> GIVEN RECORDS
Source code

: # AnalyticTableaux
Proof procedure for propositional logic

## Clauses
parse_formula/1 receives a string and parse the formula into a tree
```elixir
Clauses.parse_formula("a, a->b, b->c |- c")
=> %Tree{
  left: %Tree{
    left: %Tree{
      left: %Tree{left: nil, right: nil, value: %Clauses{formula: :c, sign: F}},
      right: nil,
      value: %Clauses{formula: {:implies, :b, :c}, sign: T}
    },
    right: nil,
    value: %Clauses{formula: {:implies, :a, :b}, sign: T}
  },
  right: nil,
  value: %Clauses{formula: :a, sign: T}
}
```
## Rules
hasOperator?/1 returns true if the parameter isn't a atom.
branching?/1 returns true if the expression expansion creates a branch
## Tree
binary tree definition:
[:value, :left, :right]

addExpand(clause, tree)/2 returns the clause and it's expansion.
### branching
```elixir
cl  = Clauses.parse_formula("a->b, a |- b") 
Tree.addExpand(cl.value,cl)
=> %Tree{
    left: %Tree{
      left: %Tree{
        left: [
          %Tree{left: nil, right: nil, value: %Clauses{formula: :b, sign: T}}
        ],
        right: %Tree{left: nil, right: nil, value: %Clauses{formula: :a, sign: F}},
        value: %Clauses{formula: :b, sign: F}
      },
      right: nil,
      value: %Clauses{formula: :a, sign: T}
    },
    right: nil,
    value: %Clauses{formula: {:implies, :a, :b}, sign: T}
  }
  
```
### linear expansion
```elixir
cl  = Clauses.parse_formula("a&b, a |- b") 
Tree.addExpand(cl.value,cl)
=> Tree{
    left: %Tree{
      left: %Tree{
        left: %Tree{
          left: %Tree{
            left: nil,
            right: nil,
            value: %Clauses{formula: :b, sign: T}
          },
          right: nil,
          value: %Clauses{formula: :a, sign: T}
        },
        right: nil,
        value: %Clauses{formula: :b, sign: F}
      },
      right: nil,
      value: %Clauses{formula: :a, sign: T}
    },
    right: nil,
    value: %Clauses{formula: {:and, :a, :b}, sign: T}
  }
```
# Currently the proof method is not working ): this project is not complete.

> REQUIREMENT
Which lines in the records above contain the string "true"? Copy each one.

> YOUR RESPONSE
hasOperator?/1 returns true if the parameter isn't a atom.
branching?/1 returns true if the expression expansion creates a branch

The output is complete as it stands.